4. The nearshore solution according to claim 1 wherein each of the plurality of bottom sitting infrastructure modules and the plurality of bottom sitting general purpose modules further comprises: a top layer above a water level and adapted for lifestyle and transportation facilities; a lowest layer configured for storage; and a plurality of basement layers between the top layer and the lowest layer configured for basement lifestyle and transportation network, utility storage facility.

5. The nearshore solution according to claim 4 wherein the lowest layer comprises a ballast system for controlling a buoyancy of a bottom sitting infrastructure module of the plurality of bottom sitting infrastructure modules or a bottom sitting general purpose module of the plurality of bottom sitting general purpose modules.

6. The nearshore solution according to claim 4 wherein the plurality of basement layers are open spaces.

7. The nearshore solution according to claim 1 wherein each of the plurality of bottom sitting infrastructure modules and each of the plurality of bottom sitting general purpose modules comprise concrete spacers set in place at a bottom of a bottom sitting infrastructure module of the plurality of bottom sitting infrastructure modules or a bottom sitting general purpose module of the plurality of bottom sitting general purpose modules as a means to adjust a height of the bottom sitting infrastructure module or the bottom sitting general purpose module.

8. The nearshore solution according to claim 7 wherein the concrete spacers are concrete blocks.

9. The nearshore solution according to claim 1 wherein the second basement layer comprises a ballast system for controlling buoyancy of the floating general purpose module or the floating infrastructure module.

10. The nearshore solution according to claim 9 wherein the ballast system is an active compensating ballast system adapted to maintain the floating general purpose module or the floating infrastructure module to a specific draft and upright.

11. The nearshore solution according to claim 10 wherein the first basement layer comprises internal spaces for basement lifestyle, transport and utility infrastructure for storage, energy generation and power plants.

12. The nearshore solution according to claim 1 wherein the plurality of bottom sitting general purpose modules, the plurality of floating infrastructure modules and the plurality of floating general purpose modules are hexagonal in shape.

13. The nearshore solution according to claim 1 further comprising flexible coupling arm configured to couple the plurality of bottom sitting infrastructure modules and the plurality of floating general purpose modules together.

14. The nearshore solution according to claim 1 wherein the plurality of bottom sitting infrastructure modules, the plurality of bottom sitting general purpose modules, and the plurality of floating general purpose modules can be considered to be manufactured using recycled concrete aggregates (RCA).

Description

BRIEF DESCRIPTION OF THE DRAWINGS

[0023] The above and other features and advantages in accordance with this invention are described in the following detailed description and are shown in the following drawings:

[0024] FIG. 1 illustrating a floating infrastructure in accordance with an embodiment of this disclosure;

[0025] FIG. 2 illustrating an infrastructure bottom sitting module in accordance with an embodiment of this disclosure;

[0026] FIG. 3 illustrating a general purpose bottom sitting module in accordance with an embodiment of this disclosure;

[0027] FIG. 4 illustrating an infrastructure floating module in accordance with an embodiment of this disclosure;

[0028] FIG. 5 illustrating a general purpose floating module in accordance with an embodiment of this disclosure; and

[0029] FIG. 6 illustrating a cross sectional view of a restraining fitting coupled to a dolphin pile in accordance with an embodiment of this disclosure.

DETAILED DESCRIPTION

[0030] This invention relates to nearshore solutions for lifestyle habitats on water.

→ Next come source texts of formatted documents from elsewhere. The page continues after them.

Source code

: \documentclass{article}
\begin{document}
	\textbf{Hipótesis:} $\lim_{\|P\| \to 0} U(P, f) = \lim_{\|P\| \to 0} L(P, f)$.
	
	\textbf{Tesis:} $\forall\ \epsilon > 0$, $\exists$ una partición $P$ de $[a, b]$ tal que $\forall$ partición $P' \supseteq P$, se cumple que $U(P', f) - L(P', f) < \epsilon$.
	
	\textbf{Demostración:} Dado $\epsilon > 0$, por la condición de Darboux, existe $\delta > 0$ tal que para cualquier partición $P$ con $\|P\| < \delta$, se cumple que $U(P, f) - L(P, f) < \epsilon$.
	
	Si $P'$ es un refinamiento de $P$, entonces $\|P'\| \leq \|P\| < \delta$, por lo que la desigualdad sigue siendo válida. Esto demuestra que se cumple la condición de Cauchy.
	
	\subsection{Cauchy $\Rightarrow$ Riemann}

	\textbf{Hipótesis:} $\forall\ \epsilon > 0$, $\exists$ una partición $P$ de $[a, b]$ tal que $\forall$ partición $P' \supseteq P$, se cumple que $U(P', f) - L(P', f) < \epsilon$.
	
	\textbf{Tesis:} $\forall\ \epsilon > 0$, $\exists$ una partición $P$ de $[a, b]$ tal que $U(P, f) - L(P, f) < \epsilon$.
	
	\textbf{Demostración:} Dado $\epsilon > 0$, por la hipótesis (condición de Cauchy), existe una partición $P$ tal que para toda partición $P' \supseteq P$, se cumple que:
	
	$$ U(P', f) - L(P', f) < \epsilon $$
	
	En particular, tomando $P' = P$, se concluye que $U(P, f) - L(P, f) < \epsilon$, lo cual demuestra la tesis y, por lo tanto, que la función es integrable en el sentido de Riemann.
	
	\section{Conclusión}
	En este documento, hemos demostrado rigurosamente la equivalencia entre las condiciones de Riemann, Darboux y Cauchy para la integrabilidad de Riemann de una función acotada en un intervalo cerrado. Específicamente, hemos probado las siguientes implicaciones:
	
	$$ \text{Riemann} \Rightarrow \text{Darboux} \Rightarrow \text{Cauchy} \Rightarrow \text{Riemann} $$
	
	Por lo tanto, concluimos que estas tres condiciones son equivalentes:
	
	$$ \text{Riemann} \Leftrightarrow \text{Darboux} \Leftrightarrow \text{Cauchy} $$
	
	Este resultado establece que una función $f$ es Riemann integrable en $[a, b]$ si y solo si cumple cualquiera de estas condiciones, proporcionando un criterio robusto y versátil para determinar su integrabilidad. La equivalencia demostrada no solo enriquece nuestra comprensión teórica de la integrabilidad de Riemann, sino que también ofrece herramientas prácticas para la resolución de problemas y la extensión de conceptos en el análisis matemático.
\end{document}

Particularly, this invention relates to a suite of integrated nearshore solutions of infrastructure and general purpose or live, work, play modules which is an alternative pathway to help in coastal protection and in combating rising sea levels. The nearshore solutions comprise modules which create integrated living sea wall to provide coastal protection and create new urban spaces. These modules are connected to the land to create an extension of land based developments into the sea space.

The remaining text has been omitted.